━━━━━ Supplied material ━━━━━

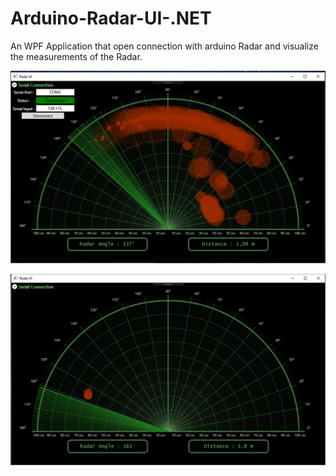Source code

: # Arduino-Radar-UI-.NET
An WPF Application that open connection with arduino Radar and visualize the measurements of the Radar.

![alt tag](https://raw.githubusercontent.com/Obrelix/Arduino-Radar-UI-.NET/master/Radar%20ScreeShots/RadarUI.PNG)

![alt tag](https://raw.githubusercontent.com/Obrelix/Arduino-Radar-UI-.NET/master/Radar%20ScreeShots/RadarUI1.PNG)
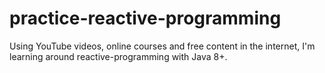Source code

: # practice-reactive-programming
Using YouTube videos, online courses and free content in the internet, I'm learning around reactive-programming with Java 8+.
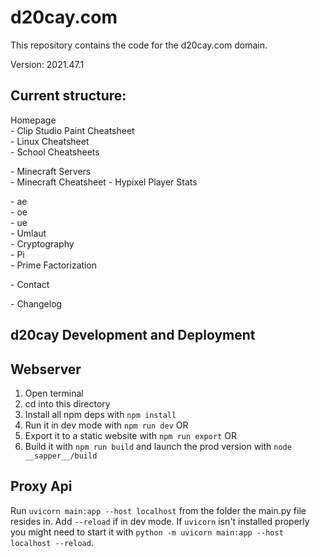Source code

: # d20cay.com

This repository contains the code for the d20cay.com domain.

Version: 2021.47.1

## Current structure:

Homepage  
\- Clip Studio Paint Cheatsheet  
\- Linux Cheatsheet  
\- School Cheatsheets

\- Minecraft Servers  
\- Minecraft Cheatsheet \- Hypixel Player Stats

\- ae  
\- oe  
\- ue  
\- Umlaut  
\- Cryptography  
\- Pi  
\- Prime Factorization

\- Contact

\- Changelog

## d20cay Development and Deployment

## Webserver

1. Open terminal
2. cd into this directory
3. Install all npm deps with `npm install`
4. Run it in dev mode with `npm run dev` OR
5. Export it to a static website with `npm run export` OR
6. Build it with `npm run build` and launch the prod version with `node __sapper__/build`

## Proxy Api

Run `uvicorn main:app --host localhost` from the folder the main.py file resides in. Add `--reload` if in dev mode.
If `uvicorn` isn't installed properly you might need to start it
with `python -m uvicorn main:app --host localhost --reload`.
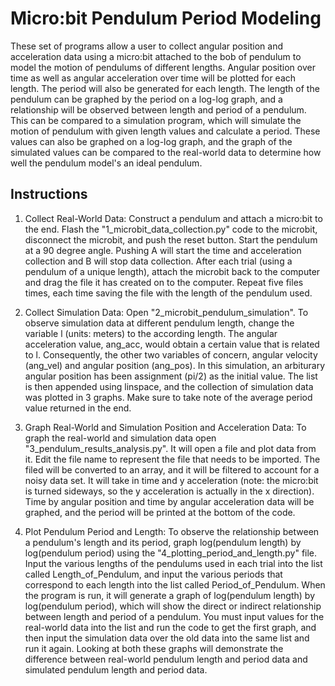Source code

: # Micro:bit Pendulum Period Modeling
  These set of programs allow a user to collect angular position and acceleration data using a micro:bit attached to the bob of pendulum to model the motion of pendulums of different lengths. Angular position over time as well as angular acceleration over time will be plotted for each length. The period will also be generated for each length. The length of the pendulum can be graphed by the period on a log-log graph, and a relationship will be observed between length and period of a pendulum. This can be compared to a simulation program, which will simulate the motion of pendulum with given length values and calculate a period. These values can also be graphed on a log-log graph, and the graph of the simulated values can be compared to the real-world data to determine how well the pendulum model's an ideal pendulum.

## Instructions

1. Collect Real-World Data:
  Construct a pendulum and attach a micro:bit to the end. Flash the "1_microbit_data_collection.py" code to the microbit, disconnect the microbit, and push the reset button. Start the pendulum at a 90 degree angle. Pushing A will start the time and acceleration collection and B will stop data collection. After each trial (using a pendulum of a unique length), attach the microbit back to the computer and drag the file it has created on to the computer. Repeat five files times, each time saving the file with the length of the pendulum used. 

2. Collect Simulation Data: 
  Open "2_microbit_pendulum_simulation". To observe simulation data at different pendulum length, change the variable l (units: meters) to the according length. The angular acceleration value, ang_acc, would obtain a certain value that is related to l. Consequently, the other two variables of concern, angular velocity (ang_vel) and angular position (ang_pos). In this simulation, an arbiturary angular position has been assignment (pi/2) as the initial value. The list is then appended using linspace, and the collection of simulation data was plotted in 3 graphs. Make sure to take note of the average period value returned in the end. 

3. Graph Real-World and Simulation Position and Acceleration Data: To graph the real-world and simulation data open "3_pendulum_results_analysis.py". It will open a file and plot data from it. Edit the file name to represent the file that needs to be imported. The filed will be converted to an array, and it will be filtered to account for a noisy data set. It will take in time and y acceleration (note: the micro:bit is turned sideways, so the y acceleration is actually in the x direction). Time by angular position and time by angular acceleration data will be graphed, and the period will be printed at the bottom of the code.

4. Plot Pendulum Period and Length:
  To observe the relationship between a pendulum's length and its period, graph log(pendulum length) by log(pendulum period) using the "4_plotting_period_and_length.py" file. Input the various lengths of the pendulums used in each trial into the list called Length_of_Pendulum, and input the various periods that correspond to each length into the list called Period_of_Pendulum. When the program is run, it will generate a graph of log(pendulum length) by log(pendulum period), which will show the direct or indirect relationship between length and period of a pendulum. You must input values for the real-world data into the list and run the code to get the first graph, and then input the simulation data over the old data into the same list and run it again. Looking at both these graphs will demonstrate the difference between real-world pendulum length and period data and simulated pendulum length and period data.
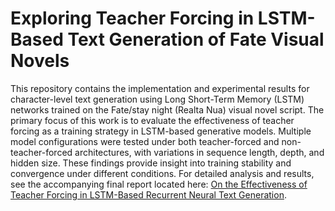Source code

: # Exploring Teacher Forcing in LSTM-Based Text Generation of Fate Visual Novels

This repository contains the implementation and experimental results for character-level text generation using Long Short-Term Memory (LSTM) networks trained on the Fate/stay night (Realta Nua) visual novel script. The primary focus of this work is to evaluate the effectiveness of teacher forcing as a training strategy in LSTM-based generative models. Multiple model configurations were tested under both teacher-forced and non-teacher-forced architectures, with variations in sequence length, depth, and hidden size. These findings provide insight into training stability and convergence under different conditions. For detailed analysis and results, see the accompanying final report located here: [On the Effectiveness of Teacher Forcing in LSTM-Based Recurrent Neural Text Generation](https://drive.google.com/file/d/1hl7Qar1L-oTR0rC3mqqm517ssjYU-a5w/view?usp=sharing).
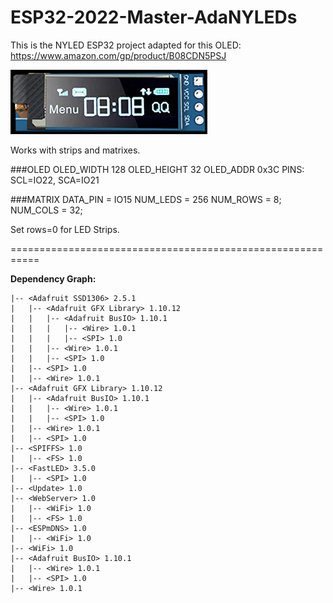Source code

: # ESP32-2022-Master-AdaNYLEDs 
This is the NYLED ESP32 project adapted for this OLED: https://www.amazon.com/gp/product/B08CDN5PSJ

![image info](./assets/oled.png) 

Works with strips and matrixes.  

###OLED
 OLED_WIDTH 128
 OLED_HEIGHT 32
 OLED_ADDR 0x3C
 PINS: SCL=IO22, SCA=IO21 

###MATRIX
DATA_PIN = IO15
NUM_LEDS = 256
NUM_ROWS = 8;
NUM_COLS = 32;

Set rows=0 for LED Strips.

===========================================================

**Dependency Graph:**
    
    |-- <Adafruit SSD1306> 2.5.1
    |   |-- <Adafruit GFX Library> 1.10.12
    |   |   |-- <Adafruit BusIO> 1.10.1
    |   |   |   |-- <Wire> 1.0.1
    |   |   |   |-- <SPI> 1.0
    |   |   |-- <Wire> 1.0.1
    |   |   |-- <SPI> 1.0
    |   |-- <SPI> 1.0
    |   |-- <Wire> 1.0.1
    |-- <Adafruit GFX Library> 1.10.12
    |   |-- <Adafruit BusIO> 1.10.1
    |   |   |-- <Wire> 1.0.1
    |   |   |-- <SPI> 1.0
    |   |-- <Wire> 1.0.1
    |   |-- <SPI> 1.0
    |-- <SPIFFS> 1.0
    |   |-- <FS> 1.0
    |-- <FastLED> 3.5.0
    |   |-- <SPI> 1.0
    |-- <Update> 1.0
    |-- <WebServer> 1.0
    |   |-- <WiFi> 1.0
    |   |-- <FS> 1.0
    |-- <ESPmDNS> 1.0
    |   |-- <WiFi> 1.0
    |-- <WiFi> 1.0
    |-- <Adafruit BusIO> 1.10.1
    |   |-- <Wire> 1.0.1
    |   |-- <SPI> 1.0
    |-- <Wire> 1.0.1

━━━━━

Pull out all lines containing the word "Library" from the entries above.

Task solution
    |   |-- <Adafruit GFX Library> 1.10.12
    |-- <Adafruit GFX Library> 1.10.12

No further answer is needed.